Lines from the beginning of the data through the line containing "arrange(CountryCode, year) %>%" are to be copied exactly, with no other line included.

[Collected data entries]
Segment Open

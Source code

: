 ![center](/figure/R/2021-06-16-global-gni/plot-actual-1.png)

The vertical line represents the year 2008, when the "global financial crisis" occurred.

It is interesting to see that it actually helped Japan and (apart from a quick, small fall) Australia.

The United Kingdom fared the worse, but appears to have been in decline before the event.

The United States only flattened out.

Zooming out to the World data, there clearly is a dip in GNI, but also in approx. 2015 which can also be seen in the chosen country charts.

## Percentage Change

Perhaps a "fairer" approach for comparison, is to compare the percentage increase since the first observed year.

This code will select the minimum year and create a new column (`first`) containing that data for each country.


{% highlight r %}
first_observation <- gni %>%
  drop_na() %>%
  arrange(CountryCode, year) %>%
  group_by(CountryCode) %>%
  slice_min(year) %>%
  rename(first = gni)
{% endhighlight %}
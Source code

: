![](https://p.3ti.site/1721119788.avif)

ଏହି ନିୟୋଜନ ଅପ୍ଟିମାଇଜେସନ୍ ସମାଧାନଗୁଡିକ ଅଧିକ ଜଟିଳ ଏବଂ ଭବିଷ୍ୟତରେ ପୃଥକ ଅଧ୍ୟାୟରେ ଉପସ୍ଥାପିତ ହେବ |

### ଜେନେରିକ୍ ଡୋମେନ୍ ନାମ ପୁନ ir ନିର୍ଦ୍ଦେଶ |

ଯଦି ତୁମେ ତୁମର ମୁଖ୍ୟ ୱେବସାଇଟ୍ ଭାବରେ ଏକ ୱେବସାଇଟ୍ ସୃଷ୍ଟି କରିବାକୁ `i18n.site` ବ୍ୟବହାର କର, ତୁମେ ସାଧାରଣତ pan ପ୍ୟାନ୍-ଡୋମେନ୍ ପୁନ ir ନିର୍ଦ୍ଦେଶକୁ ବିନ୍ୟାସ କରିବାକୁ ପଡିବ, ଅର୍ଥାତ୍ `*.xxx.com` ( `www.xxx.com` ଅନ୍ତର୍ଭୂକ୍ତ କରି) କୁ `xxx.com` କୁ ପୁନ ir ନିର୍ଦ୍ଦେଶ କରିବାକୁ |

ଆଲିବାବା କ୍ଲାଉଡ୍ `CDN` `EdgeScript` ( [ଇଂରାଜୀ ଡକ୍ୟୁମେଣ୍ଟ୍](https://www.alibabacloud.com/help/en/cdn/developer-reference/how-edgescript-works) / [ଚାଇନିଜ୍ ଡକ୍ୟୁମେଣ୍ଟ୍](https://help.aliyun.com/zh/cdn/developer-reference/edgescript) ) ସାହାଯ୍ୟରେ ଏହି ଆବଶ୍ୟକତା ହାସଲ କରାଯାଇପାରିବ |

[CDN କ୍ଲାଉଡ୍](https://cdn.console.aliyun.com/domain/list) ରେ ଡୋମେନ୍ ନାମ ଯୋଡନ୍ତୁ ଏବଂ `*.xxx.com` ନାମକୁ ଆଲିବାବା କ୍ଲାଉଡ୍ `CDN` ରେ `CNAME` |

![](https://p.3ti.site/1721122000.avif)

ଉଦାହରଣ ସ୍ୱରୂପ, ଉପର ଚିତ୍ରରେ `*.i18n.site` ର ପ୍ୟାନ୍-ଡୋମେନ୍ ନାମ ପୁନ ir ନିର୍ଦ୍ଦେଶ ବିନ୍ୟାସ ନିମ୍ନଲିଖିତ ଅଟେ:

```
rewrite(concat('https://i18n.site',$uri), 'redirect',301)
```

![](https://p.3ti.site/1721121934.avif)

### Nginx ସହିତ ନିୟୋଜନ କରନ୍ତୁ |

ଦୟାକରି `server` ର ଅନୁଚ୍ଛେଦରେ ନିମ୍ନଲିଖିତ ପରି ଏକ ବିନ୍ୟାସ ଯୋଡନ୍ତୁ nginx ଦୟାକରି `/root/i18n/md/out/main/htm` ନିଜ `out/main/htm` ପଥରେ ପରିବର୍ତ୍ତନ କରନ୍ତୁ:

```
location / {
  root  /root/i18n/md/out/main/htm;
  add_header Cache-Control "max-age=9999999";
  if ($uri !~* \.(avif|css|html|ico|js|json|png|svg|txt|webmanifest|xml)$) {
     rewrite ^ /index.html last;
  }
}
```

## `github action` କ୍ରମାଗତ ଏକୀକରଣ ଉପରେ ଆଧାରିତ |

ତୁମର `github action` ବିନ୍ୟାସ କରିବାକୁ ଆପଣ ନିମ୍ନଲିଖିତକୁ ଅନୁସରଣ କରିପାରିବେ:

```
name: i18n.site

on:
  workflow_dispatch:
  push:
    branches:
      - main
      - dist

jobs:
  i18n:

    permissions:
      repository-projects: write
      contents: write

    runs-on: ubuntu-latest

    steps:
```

Segment Closed

* _Output of the task_
Source code

: ![center](/figure/R/2021-06-16-global-gni/plot-actual-1.png)

The vertical line represents the year 2008, when the "global financial crisis" occurred.

It is interesting to see that it actually helped Japan and (apart from a quick, small fall) Australia.

The United Kingdom fared the worse, but appears to have been in decline before the event.

The United States only flattened out.

Zooming out to the World data, there clearly is a dip in GNI, but also in approx. 2015 which can also be seen in the chosen country charts.

## Percentage Change

Perhaps a "fairer" approach for comparison, is to compare the percentage increase since the first observed year.

This code will select the minimum year and create a new column (`first`) containing that data for each country.


{% highlight r %}
first_observation <- gni %>%
  drop_na() %>%
  arrange(CountryCode, year) %>%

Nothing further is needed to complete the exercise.